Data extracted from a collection

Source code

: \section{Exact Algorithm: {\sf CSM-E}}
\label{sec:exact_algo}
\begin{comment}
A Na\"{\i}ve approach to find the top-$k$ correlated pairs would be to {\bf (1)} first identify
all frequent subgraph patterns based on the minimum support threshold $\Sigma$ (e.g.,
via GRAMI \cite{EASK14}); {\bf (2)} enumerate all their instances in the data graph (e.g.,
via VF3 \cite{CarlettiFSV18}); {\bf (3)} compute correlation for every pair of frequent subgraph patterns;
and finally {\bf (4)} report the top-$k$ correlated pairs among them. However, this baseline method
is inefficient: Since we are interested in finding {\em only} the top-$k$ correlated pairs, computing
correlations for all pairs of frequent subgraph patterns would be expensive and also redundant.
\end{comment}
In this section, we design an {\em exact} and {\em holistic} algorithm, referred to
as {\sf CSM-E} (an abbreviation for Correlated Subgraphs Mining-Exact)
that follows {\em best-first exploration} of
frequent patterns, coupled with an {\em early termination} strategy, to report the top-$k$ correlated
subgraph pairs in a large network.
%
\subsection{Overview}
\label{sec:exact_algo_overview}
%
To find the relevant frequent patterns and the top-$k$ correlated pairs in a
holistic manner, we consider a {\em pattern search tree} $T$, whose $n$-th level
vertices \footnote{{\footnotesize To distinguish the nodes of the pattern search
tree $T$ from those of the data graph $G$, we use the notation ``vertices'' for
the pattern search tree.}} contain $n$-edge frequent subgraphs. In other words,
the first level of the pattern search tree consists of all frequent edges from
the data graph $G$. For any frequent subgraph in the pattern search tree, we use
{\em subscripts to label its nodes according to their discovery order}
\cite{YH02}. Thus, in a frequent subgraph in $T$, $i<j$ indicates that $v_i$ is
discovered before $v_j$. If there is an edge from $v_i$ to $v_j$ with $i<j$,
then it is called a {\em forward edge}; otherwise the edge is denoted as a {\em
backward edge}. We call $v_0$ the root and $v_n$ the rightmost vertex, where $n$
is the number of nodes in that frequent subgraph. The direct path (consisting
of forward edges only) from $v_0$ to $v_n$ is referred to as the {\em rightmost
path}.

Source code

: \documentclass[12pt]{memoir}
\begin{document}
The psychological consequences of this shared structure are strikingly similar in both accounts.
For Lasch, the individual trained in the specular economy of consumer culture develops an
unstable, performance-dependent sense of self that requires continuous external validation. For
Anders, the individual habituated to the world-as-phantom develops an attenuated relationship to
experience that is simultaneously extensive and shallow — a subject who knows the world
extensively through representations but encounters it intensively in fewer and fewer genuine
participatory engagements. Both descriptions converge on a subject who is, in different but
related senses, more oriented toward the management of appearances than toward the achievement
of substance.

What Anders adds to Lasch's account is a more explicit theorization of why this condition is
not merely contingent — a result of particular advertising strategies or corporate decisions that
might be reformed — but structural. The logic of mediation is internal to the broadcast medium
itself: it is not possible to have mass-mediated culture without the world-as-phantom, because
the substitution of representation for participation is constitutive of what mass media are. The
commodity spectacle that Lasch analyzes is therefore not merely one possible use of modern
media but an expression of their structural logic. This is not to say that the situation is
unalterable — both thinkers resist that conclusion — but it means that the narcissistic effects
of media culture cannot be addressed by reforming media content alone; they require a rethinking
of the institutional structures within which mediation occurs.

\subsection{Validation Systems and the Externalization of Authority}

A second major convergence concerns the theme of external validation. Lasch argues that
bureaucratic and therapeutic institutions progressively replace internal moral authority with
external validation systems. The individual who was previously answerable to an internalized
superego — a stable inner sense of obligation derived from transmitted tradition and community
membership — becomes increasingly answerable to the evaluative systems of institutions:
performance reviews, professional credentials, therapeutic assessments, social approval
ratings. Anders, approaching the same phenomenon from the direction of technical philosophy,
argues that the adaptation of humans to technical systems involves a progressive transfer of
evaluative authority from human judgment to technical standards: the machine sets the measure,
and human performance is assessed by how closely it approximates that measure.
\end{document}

What is needed> The total, and only the total: count the lines above that contain "path".

Written reply> 2